Entiendo que el naturalista Philip H. Gosse no saliera de su asombro en una isla donde oía gritar a una bandada de cuervos y le parecía "como media docena de galeses peleando". Luego le nació un hijo, Edmund, que no perdonó a su padre que escribiera en su Diario el día de su nacimiento: "E. ha dado a luz a un hijo. He recibido la golondrina verde de Jamaica". Con el tiempo Edmund tomó impulso de esa nota para fustigar a su progenitor, un hombre por otro lado deseoso de conciliar las edades geológicas reales (las que registraba por vez primera Charles Lyell) y las edades de la Creación bíblica. Borges no dejó escapar esas inquisiciones del tiempo al hilo de Gosse.

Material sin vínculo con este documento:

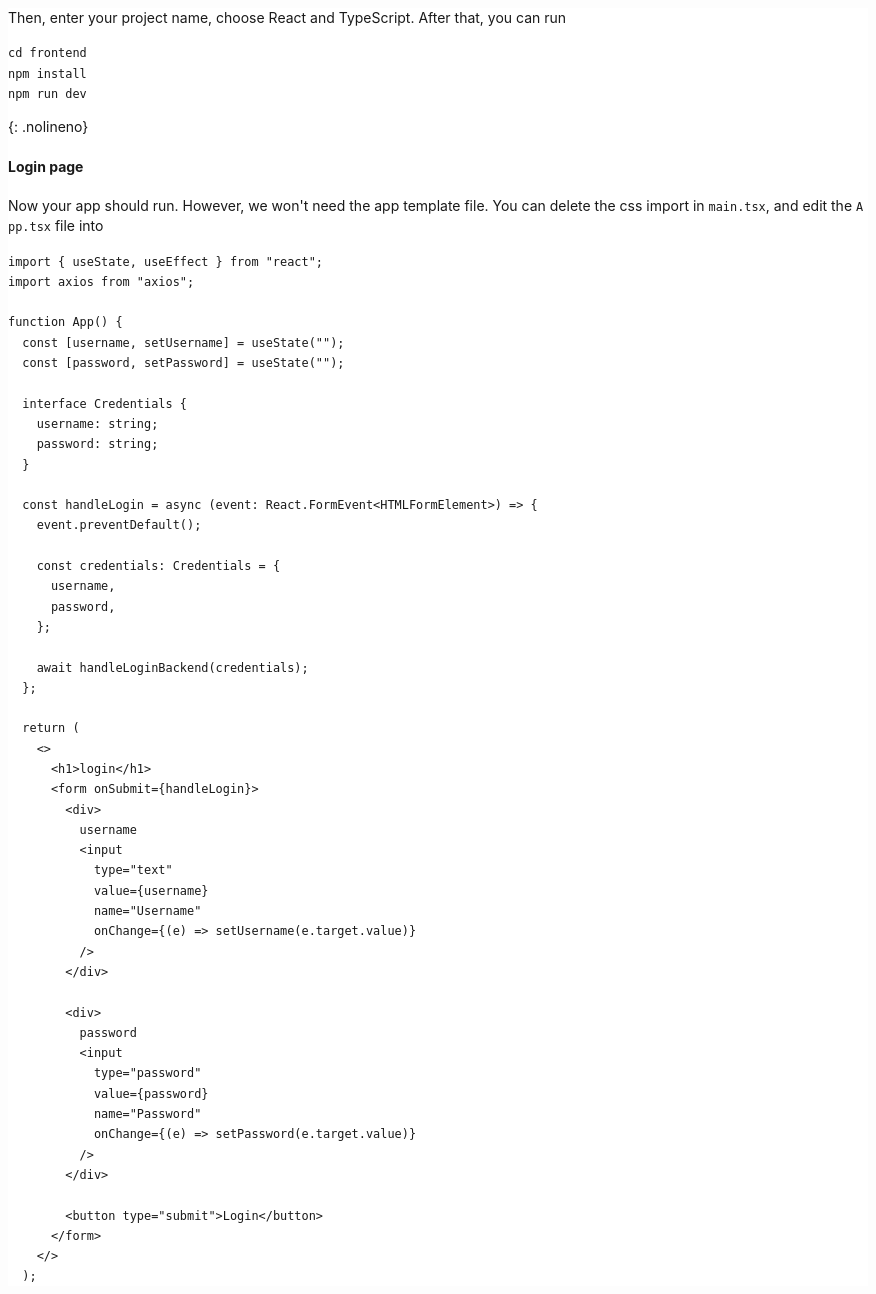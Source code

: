 Then, enter your project name, choose React and TypeScript. After that, you can run 

```
cd frontend 
npm install 
npm run dev
```
{: .nolineno}

#### Login page

Now your app should run. However, we won't need the app template file. You can delete the css import in `main.tsx`, and edit the `App.tsx` file into 

```tsx
import { useState, useEffect } from "react";
import axios from "axios";

function App() {
  const [username, setUsername] = useState("");
  const [password, setPassword] = useState("");

  interface Credentials {
    username: string;
    password: string;
  }

  const handleLogin = async (event: React.FormEvent<HTMLFormElement>) => {
    event.preventDefault();

    const credentials: Credentials = {
      username,
      password,
    };

    await handleLoginBackend(credentials);
  };

  return (
    <>
      <h1>login</h1>
      <form onSubmit={handleLogin}>
        <div>
          username
          <input
            type="text"
            value={username}
            name="Username"
            onChange={(e) => setUsername(e.target.value)}
          />
        </div>

        <div>
          password
          <input
            type="password"
            value={password}
            name="Password"
            onChange={(e) => setPassword(e.target.value)}
          />
        </div>

        <button type="submit">Login</button>
      </form>
    </>
  );
```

Hay, pues, un buen número de personas que se desvive por admirar a la golondrina verde de Jamaica, pero lo realmente imperdonable sería no ver el vuelo del pájaro mosca, habiendo además 320 especies de colibríes en la isla caribeña. El pájaro mosca aletea con todas sus fuerzas como si la vida le fuese en ello. Una ansiedad volátil de esa naturaleza sólo la encuentra uno en los calamares de la bahía Runaway. Te miran con esos ojos incrédulos que tienen al final de su cabezota de colores jaspeados, sin parar de menear la aleta que les ribetea el cuerpo.

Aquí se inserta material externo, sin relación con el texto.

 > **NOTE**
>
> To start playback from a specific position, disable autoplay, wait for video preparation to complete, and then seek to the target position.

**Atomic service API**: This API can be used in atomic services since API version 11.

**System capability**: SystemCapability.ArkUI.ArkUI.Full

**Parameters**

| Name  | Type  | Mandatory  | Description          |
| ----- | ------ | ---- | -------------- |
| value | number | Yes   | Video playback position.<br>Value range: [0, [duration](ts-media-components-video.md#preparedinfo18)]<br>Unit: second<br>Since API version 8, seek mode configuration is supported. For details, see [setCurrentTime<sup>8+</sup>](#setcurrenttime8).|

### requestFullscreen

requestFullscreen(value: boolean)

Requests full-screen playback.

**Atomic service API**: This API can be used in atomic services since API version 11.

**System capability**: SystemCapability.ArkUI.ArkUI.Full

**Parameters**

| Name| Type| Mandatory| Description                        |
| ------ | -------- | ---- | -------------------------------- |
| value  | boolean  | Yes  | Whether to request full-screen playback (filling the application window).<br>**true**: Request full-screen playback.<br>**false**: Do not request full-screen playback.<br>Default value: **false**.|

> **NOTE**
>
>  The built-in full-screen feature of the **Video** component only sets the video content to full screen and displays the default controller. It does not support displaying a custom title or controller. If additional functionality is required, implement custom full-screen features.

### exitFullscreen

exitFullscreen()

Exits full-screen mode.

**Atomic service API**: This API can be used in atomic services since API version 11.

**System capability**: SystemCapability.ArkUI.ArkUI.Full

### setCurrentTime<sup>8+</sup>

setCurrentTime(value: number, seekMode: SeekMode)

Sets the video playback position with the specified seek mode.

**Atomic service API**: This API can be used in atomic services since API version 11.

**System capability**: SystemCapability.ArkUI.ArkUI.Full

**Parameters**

El gran vibrátil de Jamaica es de todos modos el Doctor Bird, el pájaro nacional, todo un señor colibrí. Lo veo en una casa llena de penumbra y flores de Anchovy, o Anchoa, buen nombre para un pueblo de las colinas al sur de la bahía Montego. Por el mar de Jamaica corren los colibríes y por el monte los calamares. A alguien de Anchoa se le ha ocurrido montar la Estación de Alimentación de Pájaros Rockland y con lo mismo se anima al visitante a empuñar un frasco de agua azucarada, mano de santo para que acudan los pájaros mosca a libar. No sólo no se espantan sino que aburren sus exhibiciones glotonas, a excepción tal vez del Doctor Bird, con su larga cola de plumas esmeraldinas. Todo un espectáculo, porque puede volar hacia atrás (como los calamares), mientras afinando el oído se escucha su humming, o zumbido, del que toman su nombre los humming birds, colibríes en inglés. No me extraña que los indios taínos considerasen sagrados a los Doctor Bird en cuanto a encarnación de las almas de los antepasados. Qué mejor destino para un pájaro, también conocido como picaflor, aunque en Brasil, más galantes, lo llaman beija-flor, besa-flor.

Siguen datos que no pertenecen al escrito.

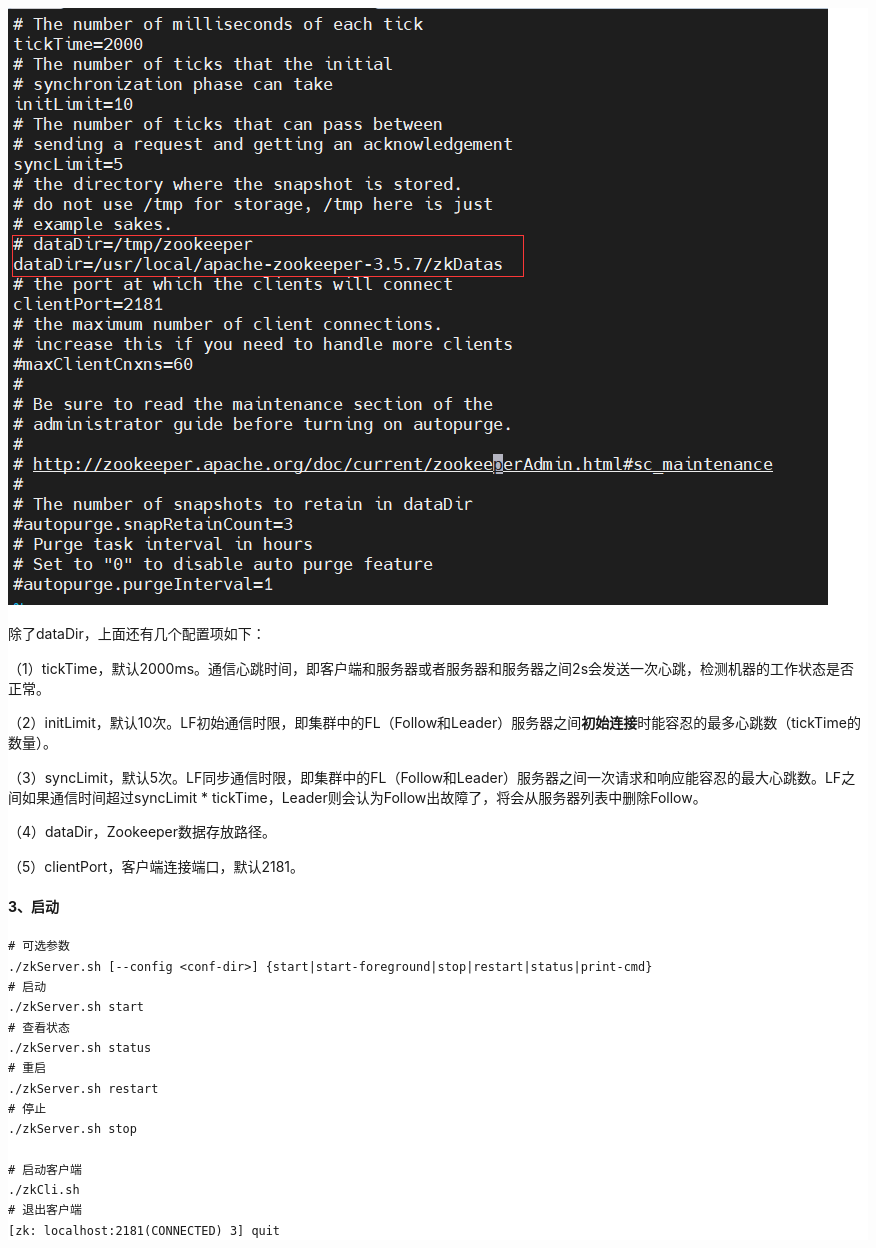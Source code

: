 ![image-20211204160405577](Zookeeper学习笔记.assets/image-20211204160405577.png)

除了dataDir，上面还有几个配置项如下：

（1）tickTime，默认2000ms。通信心跳时间，即客户端和服务器或者服务器和服务器之间2s会发送一次心跳，检测机器的工作状态是否正常。

（2）initLimit，默认10次。LF初始通信时限，即集群中的FL（Follow和Leader）服务器之间**初始连接**时能容忍的最多心跳数（tickTime的数量）。

（3）syncLimit，默认5次。LF同步通信时限，即集群中的FL（Follow和Leader）服务器之间一次请求和响应能容忍的最大心跳数。LF之间如果通信时间超过syncLimit * tickTime，Leader则会认为Follow出故障了，将会从服务器列表中删除Follow。

（4）dataDir，Zookeeper数据存放路径。

（5）clientPort，客户端连接端口，默认2181。

#### 3、启动

```shell
# 可选参数
./zkServer.sh [--config <conf-dir>] {start|start-foreground|stop|restart|status|print-cmd}
# 启动
./zkServer.sh start
# 查看状态
./zkServer.sh status
# 重启
./zkServer.sh restart
# 停止
./zkServer.sh stop

# 启动客户端
./zkCli.sh
# 退出客户端
[zk: localhost:2181(CONNECTED) 3] quit
```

Para ver algo así no es necesario alojarse en el Round Hill Hotel and Villas, donde cantaba Noel Coward y le acompañaba Cole Porter al piano, y donde lo mismo iba John Kennedy y Grace Kelly que John Gielgud. Tampoco es moco de pavo el Half Moon Resort de Montego Bay, donde se dejan caer Isabel II, Gwyneth Paltrow, Clinton o Johnny Depp. Uno está donde le han llevado los hados y los dólares jamaiquinos, y está desayunando lo que parece ser unos huevos revueltos. Otro chasco y no vibrátil. Es ackee with saltfish, es decir, bacalao con una fruta que cocinada tiene la costumbre de convertirse en una especie de tortilla (por eso lo llaman fruto de huevo en Panamá, y árbol de seso en Cuba). Lo único es no comer verde el ackee, sino cuando se abre su cúpula rosada y aparecen sus tres grandes semillas negras, como ojos de cangrejo asustados. De lo contrario tiene un tóxico potente, la hipoglicina, algo que te dejaría sin poder ver cómo vuelan los colibríes y los calamares.